Je me considère juste comme un citoyen qui prend soin de son milieu.

Si vous voulez l’appeler un environnementaliste, fine, mais au départ, quand on voulait protéger la rivière Trois-Pistoles, on ne se disait pas : « On est des environnementalistes, on va aller sauver la forêt, on va aller sauver la planète. »

On a dit : « Hey ! Il faut sauver notre rivière ! » Et en plus, on a gagné !

Merci la vie, mais j’ai commencé mon militantisme avec une grosse victoire, tu sais, puis toute ma vie je me suis dit qu’il n’y a rien d’impossible, qu’on peut faire reculer un gouvernement.

Et de là est parti notre vouloir d’en même temps se dire : « Crime, qu’est-ce qu’on fait avec notre région ? » Parce que oui, on a été vus pendant un grand bout comme les « empêcheurs de développement » et tout ça, mais nous ce qu’on essayait de dire, c’est qu’on veut un autre développement. On aime tellement notre région qu’on veut un autre développement plus intelligent.
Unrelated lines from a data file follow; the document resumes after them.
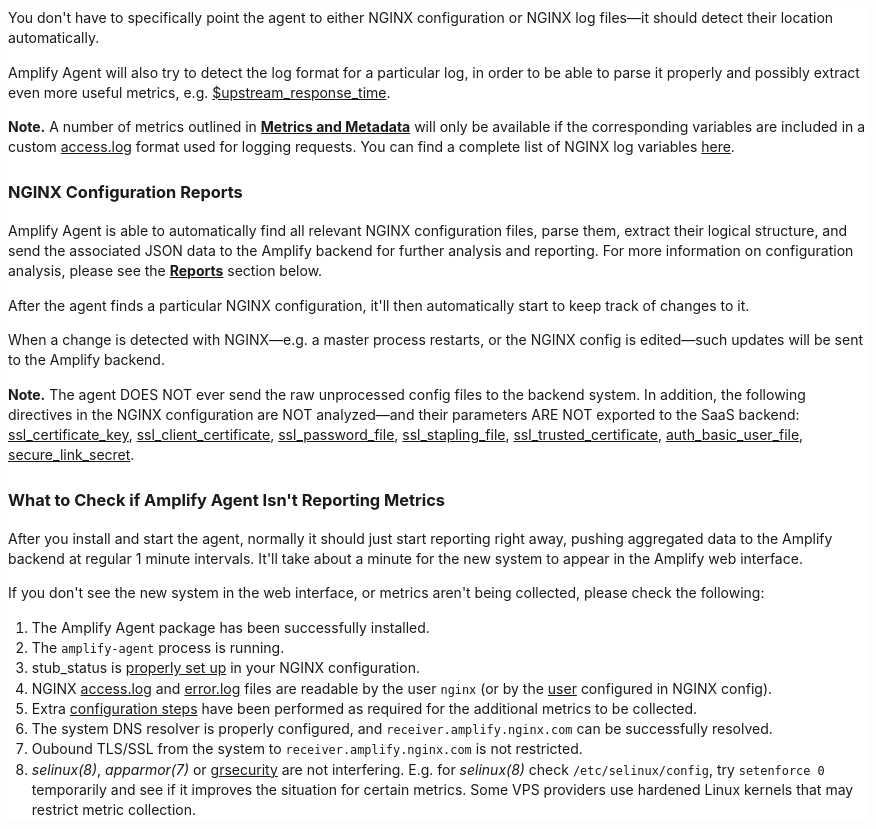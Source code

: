 You don't have to specifically point the agent to either NGINX configuration or NGINX log files—it should detect their location automatically.

Amplify Agent will also try to detect the log format for a particular log, in order to be able to parse it properly and possibly extract even more useful metrics, e.g. [$upstream_response_time](http://nginx.org/en/docs/http/ngx_http_upstream_module.html#var_upstream_response_time).

**Note.** A number of metrics outlined in [**Metrics and Metadata**](https://github.com/nginxinc/nginx-amplify-doc/blob/master/amplify-guide.md#metrics-and-metadata) will only be available if the corresponding variables are included in a custom [access.log](http://nginx.org/en/docs/http/ngx_http_log_module.html) format used for logging requests. You can find a complete list of NGINX log variables [here](http://nginx.org/en/docs/varindex.html).

### NGINX Configuration Reports

Amplify Agent is able to automatically find all relevant NGINX configuration files, parse them, extract their logical structure, and send the associated JSON data to the Amplify backend for further analysis and reporting. For more information on configuration analysis, please see the [**Reports**](https://github.com/nginxinc/nginx-amplify-doc/blob/master/amplify-guide.md#reports) section below.

After the agent finds a particular NGINX configuration, it'll then automatically start to keep track of changes to it.

When a change is detected with NGINX—e.g. a master process restarts, or the NGINX config is edited—such updates will be sent to the Amplify backend.

**Note.** The agent DOES NOT ever send the raw unprocessed config files to the backend system. In addition, the following directives in the NGINX configuration are NOT analyzed—and their parameters ARE NOT exported to the SaaS backend:
[ssl_certificate_key](http://nginx.org/en/docs/mail/ngx_mail_ssl_module.html#ssl_certificate_key), [ssl_client_certificate](http://nginx.org/en/docs/mail/ngx_mail_ssl_module.html#ssl_client_certificate), [ssl_password_file](http://nginx.org/en/docs/mail/ngx_mail_ssl_module.html#ssl_password_file), [ssl_stapling_file](http://nginx.org/en/docs/http/ngx_http_ssl_module.html#ssl_stapling_file), [ssl_trusted_certificate](http://nginx.org/en/docs/http/ngx_http_ssl_module.html#ssl_trusted_certificate), [auth_basic_user_file](http://nginx.org/en/docs/http/ngx_http_auth_basic_module.html#auth_basic_user_file), [secure_link_secret](http://nginx.org/en/docs/http/ngx_http_secure_link_module.html#secure_link_secret).

### What to Check if Amplify Agent Isn't Reporting Metrics

After you install and start the agent, normally it should just start reporting right away, pushing aggregated data to the Amplify backend at regular 1 minute intervals. It'll take about a minute for the new system to appear in the Amplify web interface.

If you don't see the new system in the web interface, or metrics aren't being collected, please check the following:

 1. The Amplify Agent package has been successfully installed.
 2. The `amplify-agent` process is running.
 3. stub_status is [properly set up](https://github.com/nginxinc/nginx-amplify-doc/blob/master/amplify-guide.md#configuring-nginx-for-amplify-metric-collection) in your NGINX configuration.
 4. NGINX [access.log](http://nginx.org/en/docs/http/ngx_http_log_module.html) and [error.log](http://nginx.org/en/docs/ngx_core_module.html#error_log) files are readable by the user `nginx` (or by the [user](http://nginx.org/en/docs/ngx_core_module.html#user) configured in NGINX config).
 5. Extra [configuration steps](https://github.com/nginxinc/nginx-amplify-doc/blob/master/amplify-guide.md#additional-nginx-metrics) have been performed as required for the additional metrics to be collected.
 6. The system DNS resolver is properly configured, and `receiver.amplify.nginx.com` can be successfully resolved.
 7. Oubound TLS/SSL from the system to `receiver.amplify.nginx.com` is not restricted.
 8. *selinux(8)*, *apparmor(7)* or [grsecurity](https://grsecurity.net) are not interfering. E.g. for *selinux(8)* check `/etc/selinux/config`, try `setenforce 0` temporarily and see if it improves the situation for certain metrics. Some VPS providers use hardened Linux kernels that may restrict metric collection.
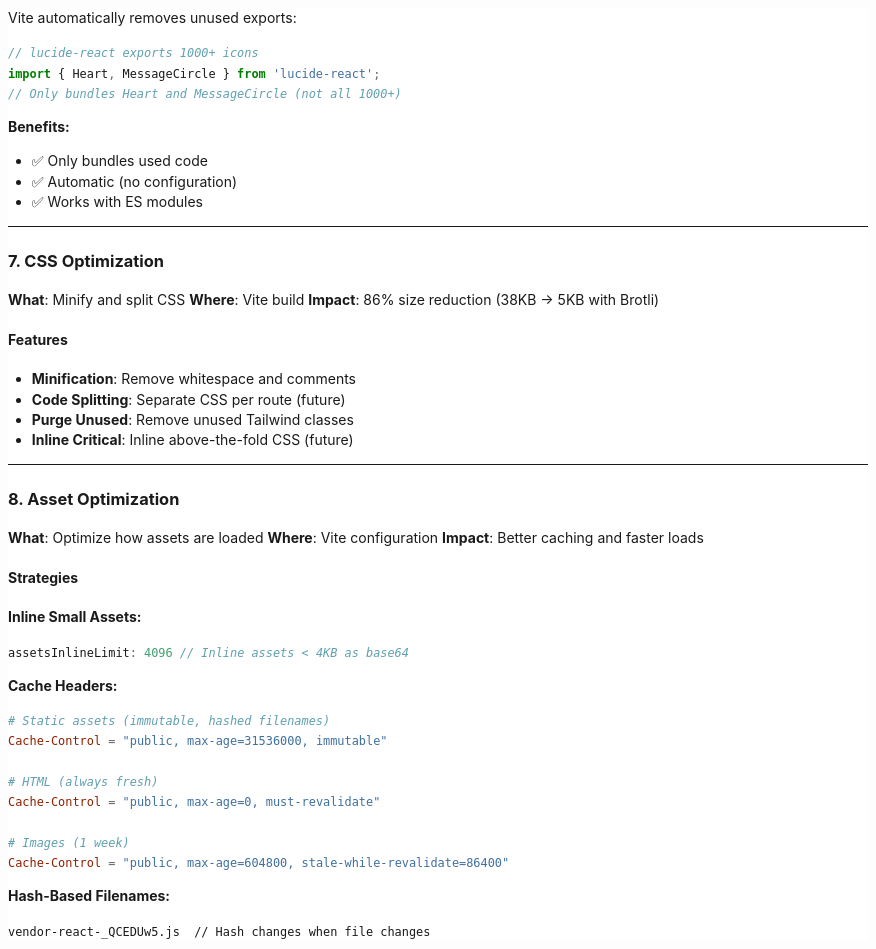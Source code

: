Vite automatically removes unused exports:

```typescript
// lucide-react exports 1000+ icons
import { Heart, MessageCircle } from 'lucide-react';
// Only bundles Heart and MessageCircle (not all 1000+)
```

**Benefits:**
- ✅ Only bundles used code
- ✅ Automatic (no configuration)
- ✅ Works with ES modules

---

### 7. CSS Optimization

**What**: Minify and split CSS
**Where**: Vite build
**Impact**: 86% size reduction (38KB → 5KB with Brotli)

#### Features

- **Minification**: Remove whitespace and comments
- **Code Splitting**: Separate CSS per route (future)
- **Purge Unused**: Remove unused Tailwind classes
- **Inline Critical**: Inline above-the-fold CSS (future)

---

### 8. Asset Optimization

**What**: Optimize how assets are loaded
**Where**: Vite configuration
**Impact**: Better caching and faster loads

#### Strategies

**Inline Small Assets:**
```typescript
assetsInlineLimit: 4096 // Inline assets < 4KB as base64
```

**Cache Headers:**
```toml
# Static assets (immutable, hashed filenames)
Cache-Control = "public, max-age=31536000, immutable"

# HTML (always fresh)
Cache-Control = "public, max-age=0, must-revalidate"

# Images (1 week)
Cache-Control = "public, max-age=604800, stale-while-revalidate=86400"
```

**Hash-Based Filenames:**
```
vendor-react-_QCEDUw5.js  // Hash changes when file changes
```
Arrêtons de faire comme tout le monde fait et que ça chie, dans le fond. Donc c’est là que dans le tipi on a commencé à réfléchir à des alternatives.
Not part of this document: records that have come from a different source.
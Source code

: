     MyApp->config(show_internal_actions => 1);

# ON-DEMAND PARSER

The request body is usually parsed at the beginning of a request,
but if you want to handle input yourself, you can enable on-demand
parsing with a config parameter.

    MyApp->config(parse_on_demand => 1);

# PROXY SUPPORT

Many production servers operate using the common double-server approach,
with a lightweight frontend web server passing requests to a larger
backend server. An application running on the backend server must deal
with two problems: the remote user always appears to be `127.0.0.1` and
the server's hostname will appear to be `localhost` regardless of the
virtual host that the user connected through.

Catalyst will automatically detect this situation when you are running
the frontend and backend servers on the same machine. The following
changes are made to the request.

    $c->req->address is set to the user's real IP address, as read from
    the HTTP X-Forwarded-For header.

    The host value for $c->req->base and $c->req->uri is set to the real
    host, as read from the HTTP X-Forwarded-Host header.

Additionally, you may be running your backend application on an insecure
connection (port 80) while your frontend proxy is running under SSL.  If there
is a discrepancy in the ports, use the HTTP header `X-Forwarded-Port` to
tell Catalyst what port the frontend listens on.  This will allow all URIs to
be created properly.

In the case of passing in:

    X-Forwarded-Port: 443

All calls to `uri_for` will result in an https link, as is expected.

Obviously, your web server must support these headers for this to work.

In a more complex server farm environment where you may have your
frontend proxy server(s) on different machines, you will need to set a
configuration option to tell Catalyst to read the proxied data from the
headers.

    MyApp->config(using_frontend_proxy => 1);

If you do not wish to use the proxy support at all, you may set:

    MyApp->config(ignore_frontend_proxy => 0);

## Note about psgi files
Par le biais d’activités, d'ateliers, de conférences puis de spectacles, Écho-Fête mobilise à Trois-Pistoles des regroupements écologiques afin de dynamiser le milieu local et d’orienter son avenir selon des axes de développement durable. En créant un rassemblement écologique, éducatif, touristique et culturel, l’organisation contribue grandement à redynamiser la région, tout en lançant un message de sensibilisation dont l’écho se fait entendre partout au Québec.

On a mis en place un festival environnemental, Écho-Fête, qui a duré une douzaine d’années.

Il y eut douze éditions d’Écho-Fête, puis bon.

Ça marchait super bien, mais on avait toute la classe, ben pas toute, mais une bonne partie de la classe politique et économique qui voulait faire le projet de barrage et qui voyait Écho-Fête comme un frein au projet de barrage. Donc il y avait comme une petite guéguerre qui s’est jouée.

Ma position en tant que futur candidat à la mairie au niveau de la minicentrale hydroélectrique… ma position c’est de respecter la démocratie. La majorité de la population de la ville de Trois-Pistoles de même que celle de la MRC des Basques s’est dite en faveur du projet.

Servons-nous de ce projet-là. Écoutez, avec le respect de tous les gens, de dire : « On s’en va de l’avant avec ça, puis on fonctionne. » Mais il faut arrêter de charrier d’un bord et de l’autre avec des hypothèses qui n’ont aucun sens.

Il y avait vraiment un clash, un clivage. Une chicane, dans un petit milieu comme ici, c’est quand même triste en même temps parce qu’on est tellement peu nombreux que quand l’opinion publique est divisée, ben veut veut pas, on perd… On n’a pas la synergie qu’on peut avoir.

Au final, d’avoir tenu notre bout, puis de s’être battu comme on l’a fait, on est récompensé aujourd’hui. Pendant une douzaine d’années, ce festival-là a été tenu à bouts de bras par une gang de jeunes, puis ça a fait en sorte d’attirer d’autres jeunes d’ailleurs, une tranche d'âge qu’on n’avait pas, les 20-30 ans, qui sont en train d’arriver massivement dans le coin.

Puis ça, c’est vraiment rafraîchissant, parce que c’est une des MRC les plus pauvres au Québec, la MRC des Basques, une des plus vieillissantes, sinon la plus vieillissante au Québec.

On avait vraiment besoin de ce sang neuf là, puis ce n’est pas étranger à toute la bataille qui a eu lieu ici. Je pense que tout ça est lié.